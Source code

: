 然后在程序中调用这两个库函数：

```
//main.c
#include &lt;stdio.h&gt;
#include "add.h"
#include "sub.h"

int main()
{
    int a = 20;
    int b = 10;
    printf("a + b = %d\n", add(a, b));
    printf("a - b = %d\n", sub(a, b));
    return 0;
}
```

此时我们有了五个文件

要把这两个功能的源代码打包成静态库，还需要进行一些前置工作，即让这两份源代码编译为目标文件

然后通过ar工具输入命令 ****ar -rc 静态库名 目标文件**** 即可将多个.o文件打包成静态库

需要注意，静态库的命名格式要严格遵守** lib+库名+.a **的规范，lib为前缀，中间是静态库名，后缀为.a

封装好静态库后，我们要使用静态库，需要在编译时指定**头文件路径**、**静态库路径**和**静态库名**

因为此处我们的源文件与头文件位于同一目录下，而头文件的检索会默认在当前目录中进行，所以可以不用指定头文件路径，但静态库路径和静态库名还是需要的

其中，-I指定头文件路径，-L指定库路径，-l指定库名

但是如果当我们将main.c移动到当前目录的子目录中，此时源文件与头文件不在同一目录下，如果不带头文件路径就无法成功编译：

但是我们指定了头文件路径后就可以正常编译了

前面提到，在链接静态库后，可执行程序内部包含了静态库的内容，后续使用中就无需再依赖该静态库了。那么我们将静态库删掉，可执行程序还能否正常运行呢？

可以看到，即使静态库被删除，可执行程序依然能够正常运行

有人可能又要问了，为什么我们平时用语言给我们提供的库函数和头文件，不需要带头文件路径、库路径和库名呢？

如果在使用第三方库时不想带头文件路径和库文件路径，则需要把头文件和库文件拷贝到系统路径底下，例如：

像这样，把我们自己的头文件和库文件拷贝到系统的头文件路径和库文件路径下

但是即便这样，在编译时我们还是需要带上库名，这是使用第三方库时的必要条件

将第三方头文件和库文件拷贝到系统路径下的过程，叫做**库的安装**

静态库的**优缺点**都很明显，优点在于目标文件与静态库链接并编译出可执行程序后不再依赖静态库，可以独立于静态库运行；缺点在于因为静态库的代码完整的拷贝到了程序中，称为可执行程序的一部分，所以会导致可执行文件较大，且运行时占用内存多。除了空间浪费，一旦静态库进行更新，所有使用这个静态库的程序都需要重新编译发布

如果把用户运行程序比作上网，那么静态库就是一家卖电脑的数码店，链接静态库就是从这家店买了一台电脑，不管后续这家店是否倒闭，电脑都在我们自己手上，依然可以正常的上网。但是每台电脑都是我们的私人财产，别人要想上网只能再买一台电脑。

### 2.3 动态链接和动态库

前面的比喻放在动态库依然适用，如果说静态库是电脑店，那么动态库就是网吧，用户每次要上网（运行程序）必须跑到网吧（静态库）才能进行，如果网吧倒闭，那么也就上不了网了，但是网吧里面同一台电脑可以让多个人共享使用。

__What the exercise asks__
All lines above with the word "printf" need to be reported.

__Answer area__
    printf("a + b = %d\n", add(a, b));
    printf("a - b = %d\n", sub(a, b));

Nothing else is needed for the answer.